MPs vote to reverse Lords changes to legal aid bill – April 2012
MPs have overturned all the changes the House of Lords made to ministers’ plans to cut legal aid in England and Wales.
Peers had inflicted 11 defeats on ministers over proposals to limit the scope of publicly funded support, which critics say threaten access to justice.
Ministers say the changes will speed up the system and save £350m a year.
However, the government has conceded that victims of domestic violence should be given easier access to legal aid than ministers had been planning.
Read more HERE.
UK Borders Agency to be split into two departments- February 2012
Following an official inquiry, the Home Secretary has decided that the UK Boarders Agency will be split into two.

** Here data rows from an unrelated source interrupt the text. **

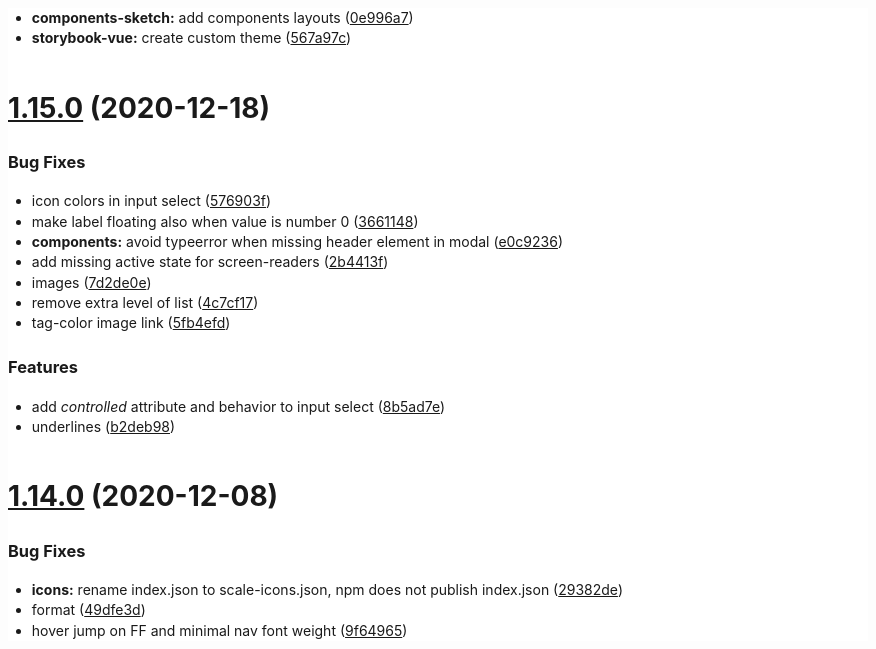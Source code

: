 * **components-sketch:** add components layouts ([0e996a7](https://gitlab.com/scale-ds/scale-telekom/commit/0e996a7797ba2a92e593944b7c5a2e34c8e2db99))
* **storybook-vue:** create custom theme ([567a97c](https://gitlab.com/scale-ds/scale-telekom/commit/567a97c79afc5170a1cee2d2746a49492a23d4b1))





# [1.15.0](https://gitlab.com/scale-ds/scale-telekom/compare/v1.14.0...v1.15.0) (2020-12-18)


### Bug Fixes

* icon colors in input select ([576903f](https://gitlab.com/scale-ds/scale-telekom/commit/576903f9bdf70cc1794365527670d1159184d0c0))
* make label floating also when value is number 0 ([3661148](https://gitlab.com/scale-ds/scale-telekom/commit/3661148bb02333785d2f69ac3d69e2582697b31d))
* **components:** avoid typeerror when missing header element in modal ([e0c9236](https://gitlab.com/scale-ds/scale-telekom/commit/e0c92367f57f54c47c7020388c9a139f0d06e837))
* add missing active state for screen-readers ([2b4413f](https://gitlab.com/scale-ds/scale-telekom/commit/2b4413f67b863cb0bd7bff661d56bf32dd55bc3a))
* images ([7d2de0e](https://gitlab.com/scale-ds/scale-telekom/commit/7d2de0e960b0330b80296172cfdfb7a0b59784c6))
* remove extra level of list ([4c7cf17](https://gitlab.com/scale-ds/scale-telekom/commit/4c7cf1770e3cc1f644083d5753b4fa04f043cbe6))
* tag-color image link ([5fb4efd](https://gitlab.com/scale-ds/scale-telekom/commit/5fb4efd281e1361456c545db2e27243c64d38b96))


### Features

* add _controlled_ attribute and behavior to input select ([8b5ad7e](https://gitlab.com/scale-ds/scale-telekom/commit/8b5ad7eceb00a6c5851122c16e866840293ac843))
* underlines ([b2deb98](https://gitlab.com/scale-ds/scale-telekom/commit/b2deb98fa7e8047ea477a397a9d6880ac28c751a))





# [1.14.0](https://gitlab.com/scale-ds/scale-telekom/compare/v1.13.1...v1.14.0) (2020-12-08)


### Bug Fixes

* **icons:** rename index.json to scale-icons.json, npm does not publish index.json ([29382de](https://gitlab.com/scale-ds/scale-telekom/commit/29382def47a2a386513f6b7a886ef37b1fd106ac))
* format ([49dfe3d](https://gitlab.com/scale-ds/scale-telekom/commit/49dfe3d73e13fe8454208909edd55c7294e216c2))
* hover jump on FF and minimal nav font weight ([9f64965](https://gitlab.com/scale-ds/scale-telekom/commit/9f64965955c5053788203546e08fffdf442a7721))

Read the Home Secretary’s statement to Parliament about the matter HERE.
Changes to appeals against immigration and asylum decisions from 19 December 2011 – December 09 2011
The Ministry of Justice will be introducing appeal fee charges for some asylum and immigration appeals from 19 December 2011.
People who want to appeal against a decision notice dated 19 December 2011 or later will need to pay a fee. The appeal fee will apply to most categories of visas and decisions. Any exemptions to the fees will be outlined by the Ministry of Justice. This will not affect any decision notices that are dated before 19 December.
Also, from 19 December people will need to lodge their appeals at the tribunal in the UK. We will no longer accept appeals at any of our overseas visa application centres.
Full guidance about the changes will be published on the Ministry of Justice website from 19 December 2011.
Legal Aid reforms – December 2011
On 1 December 2011, the Ministry of Justice announced that the legal aid measures contained in the Legal Aid etc Bill presently before Parliament would not be brought into force until April 2013.